(CN) — A small device could eventually free Type 1 diabetes patients from daily injections or medications to control their condition, according to a study by a Massachusetts Institute of Technology research team published Monday in Proceedings of the National Academy of Sciences.
The team found limitations with the existing methods of treating Type 1 diabetes, where the body does not produce enough insulin to control blood glucose levels.
One of the most well-known methods involves a patient carefully monitoring their blood glucose levels and injecting themselves with insulin at least once a day, but the team says that this is not a complete replication of what the pancreas can do naturally.
Some Type 1 diabetes patients receive transplanted groups of pancreatic cells, called islet cells, from human cadavers for long-term control of the condition, but they have to take immunosuppressive drugs to prevent their bodies from rejecting the implanted cells. One workaround for that method is to put the islet cells in a flexible device that protects them from the immune system, but the cells need a reliable oxygen source that is challenging to obtain, according to the study.
Eventually, the MIT researchers realized that water from the body could be that source of oxygen.
To that end, a quarter-sized device uses a proton-exchange membrane, technology originally deployed to generate hydrogen in fuel cells. Requiring only two volts, the proton-exchange membrane splits water vapor found throughout the body and harmlessly diffuses it away. Meanwhile, the oxygen goes into the device’s storage chamber, which feeds the islet cells through a thin, oxygen-permeable membrane.
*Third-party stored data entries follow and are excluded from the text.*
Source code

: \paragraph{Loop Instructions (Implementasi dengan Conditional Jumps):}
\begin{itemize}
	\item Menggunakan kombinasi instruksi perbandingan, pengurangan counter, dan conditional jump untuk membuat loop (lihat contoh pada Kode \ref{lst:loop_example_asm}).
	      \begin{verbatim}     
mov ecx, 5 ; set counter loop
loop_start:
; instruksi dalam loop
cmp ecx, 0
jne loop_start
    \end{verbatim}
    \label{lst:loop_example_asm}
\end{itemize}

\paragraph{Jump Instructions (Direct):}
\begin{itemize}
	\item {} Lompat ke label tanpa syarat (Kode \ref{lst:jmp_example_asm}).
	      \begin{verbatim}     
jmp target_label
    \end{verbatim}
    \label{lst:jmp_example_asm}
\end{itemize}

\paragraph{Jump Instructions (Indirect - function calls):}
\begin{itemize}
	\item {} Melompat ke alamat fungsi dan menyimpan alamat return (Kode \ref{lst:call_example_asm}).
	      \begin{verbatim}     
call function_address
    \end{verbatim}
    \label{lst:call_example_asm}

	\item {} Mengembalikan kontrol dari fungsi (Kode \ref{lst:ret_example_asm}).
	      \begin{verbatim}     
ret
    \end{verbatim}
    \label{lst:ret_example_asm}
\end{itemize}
A wireless power transfer occurs between a small, flexible antenna within the device and a tuned magnetic coil outside the body, the latter of which patients can wear as a patch on their skin, eliminating the need for wires or batteries.
Researchers found that diabetic mice with the oxygen-generating device maintained normal blood glucose levels comparable to healthy animals. Mice with the non-oxygenated device became hyperglycemic within about two weeks.
The oxygen-generating device succeeded despite coming under attack from the body's immune system, resulting in scar tissue that lessened the system's effectiveness, said the study’s senior author, Daniel Anderson, in an email.
“Fibrosis (scar tissue) commonly forms around implanted medical devices," Anderson said. "When cells are present in a device, this can lead to oxygen depletion. Since this device creates oxygen, we found that the cells within the device were able to stay alive even in the presence of fibrosis."
Anderson emphasized that future devices will focus on resolving the problems created by scar tissue.
"Regardless, we have also worked extensively on reducing fibrosis to medical materials and are currently investigating approaches to reduce fibrosis in a next generation device,” said Anderson, a professor in MIT’s Department of Chemical Engineering, and a member of MIT’s Koch Institute for Integrative Cancer Research and Institute for Medical Engineering and Science.
With these results in mind, the researchers' next step is to test the device on larger animals before adapting it for human use. The team says the next device should last longer and be about the size of a stick of chewing gum. Furthermore, the researchers hope that a similar device will be useful to patients with other ailments seeking treatment beyond injections.
“The device contains cells that can be engineered to produce a broad range of therapeutic proteins," Anderson said. "In the paper, we demonstrate this concept with a model protein system, erythropoietin. Accordingly, we believe that this class of encapsulated cell technologies could be used to treat several conditions that require chronic protein administration, such as clotting disorders, degenerative neural disease and several others."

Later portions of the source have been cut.